Additionally, previous research has found that working memory is one of the first functions compromised in Alzheimer's Disease [61, 62], and a recent study showed that working memory impairment can be a marker of progression to dementia in people with MCI [63]. Within this framework, our data suggest that dual-tasking decrement on gait is an early phenomenon in people with MCI occurring concurrently with the cognitive decline. We hypothesize that dual-task decrements may help on the detection of those individuals at higher risk of progression to dementia (figure 3). A further longitudinal study is needed to demonstrate this hypothesis.

Figure 3
figure 3

Proposal that slowing gait velocity could be an early manifestation of progression to dementia in people with MCI.
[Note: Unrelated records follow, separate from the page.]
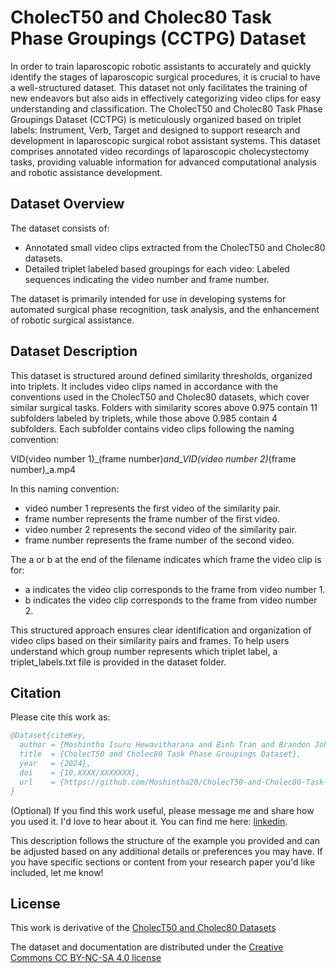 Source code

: # CholecT50 and Cholec80 Task Phase Groupings (CCTPG) Dataset

In order to train laparoscopic robotic assistants to accurately and quickly identify the stages of laparoscopic surgical procedures, it is crucial to have a well-structured dataset. This dataset not only facilitates the training of new endeavors but also aids in effectively categorizing video clips for easy understanding and classification. The CholecT50 and Cholec80 Task Phase Groupings Dataset (CCTPG) is meticulously organized based on triplet labels: Instrument, Verb, Target and designed to support research and development in laparoscopic surgical robot assistant systems. This dataset comprises annotated video recordings of laparoscopic cholecystectomy tasks, providing valuable information for advanced computational analysis and robotic assistance development.

## Dataset Overview
The dataset consists of:

 - Annotated small video clips extracted from the CholecT50 and Cholec80 datasets.
 - Detailed triplet labeled based groupings for each video: Labeled sequences indicating the video number and frame number.

The dataset is primarily intended for use in developing systems for automated surgical phase recognition, task analysis, and the enhancement of robotic surgical assistance.

## Dataset Description
This dataset is structured around defined similarity thresholds, organized into triplets. It includes video clips named in accordance with the conventions used in the CholecT50 and Cholec80 datasets, which cover similar surgical tasks. Folders with similarity scores above 0.975 contain 11 subfolders labeled by triplets, while those above 0.985 contain 4 subfolders. Each subfolder contains video clips following the naming convention:

VID(video number 1)_(frame number)_and_VID(video number 2)_(frame number)_a.mp4

In this naming convention:

 - video number 1 represents the first video of the similarity pair.
 - frame number represents the frame number of the first video.
 - video number 2 represents the second video of the similarity pair.
 - frame number represents the frame number of the second video.
   
The a or b at the end of the filename indicates which frame the video clip is for:

 - a indicates the video clip corresponds to the frame from video number 1.
 - b indicates the video clip corresponds to the frame from video number 2.
   
This structured approach ensures clear identification and organization of video clips based on their similarity pairs and frames. To help users understand which group number represents which triplet label, a triplet_labels.txt file is provided in the dataset folder. 




## Citation
Please cite this work as:
```bibtex
@Dataset{citeKey,
  author = {Moshintha Isuru Hewavitharana and Binh Tran and Brandon Johns and Elahe Abdi},
  title  = {CholecT50 and Cholec80 Task Phase Groupings Dataset},
  year   = {2024},
  doi    = {10.XXXX/XXXXXXX},
  url    = {https://github.com/Moshintha20/CholecT50-and-Cholec80-Task-Phase-Groupings-Dataset},
}
```
<!-- This is a comment and will not be displayed in the rendered README file 
This work is a companion to [our publication](https://doi.org/10.XXXX/XXXXXXXXX):
```bibtex
@Article{citeKey,
  author  = {Moshintha, Author Name},
  journal = {Journal Name},
  title   = {Title of the Publication Related to the Dataset},
  year    = {2024},
  issn    = {XXXX-XXXX},
  pages   = {XXXXXX},
  volume  = {XX},
  doi     = {10.XXXX/XXXXXXXXX},
}
```
-->

(Optional) If you find this work useful, please message me and share how you used it. I'd love to hear about it. 
You can find me here: [linkedin](https://www.linkedin.com/in/moshintha-hewavitharana/).

This description follows the structure of the example you provided and can be adjusted based on any additional details or preferences you may have. If you have specific sections or content from your research paper you'd like included, let me know!

## License
This work is derivative of the [CholecT50 and Cholec80 Datasets](http://camma.u-strasbg.fr/datasets/)

The dataset and documentation are distributed under the [Creative Commons CC BY-NC-SA 4.0 license](https://creativecommons.org/licenses/by-nc-sa/4.0/)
This study has the strength of including a well-defined population meeting strict criteria for MCI, and the use of established and validated measures of cognition and gait. However, limitations include the use of a cross-sectional rather than longitudinal design, which limited our ability to assess temporality of potential cause and effects, and the lack of a control group. Gait velocity was assessed using a stopwatch and without using an electronic walkway; therefore, other quantitative gait variables beyond velocity were not available for analysis. As falls history was based on self-report, this increased the likelihood that the number of falls was underreported. Despite these limitations, we found an effect of cognitive dysfunction, particularly working memory, on gait performance in this population.

Conclusion

In summary, we found significant associations between executive function, working memory and gait slowing in older people with MCI, which were better detected under dual-tasking conditions. Poor working memory was strongly associated with dual-task decrement on gait velocity which may express an early phenomenon in people with MCI. These associations hold clinical and anatomical plausibility. Our results support that quantitative examination of gait under dual-tasking is a complementary way to evaluate brain function during the preclinical onset of dementia. Since gait may be more easily and quantifiably measured than psychometrics, our findings might contribute to establish the value of quantitative gait assessment as a complementary measure to neuropsychological assessment in older adults with MCI.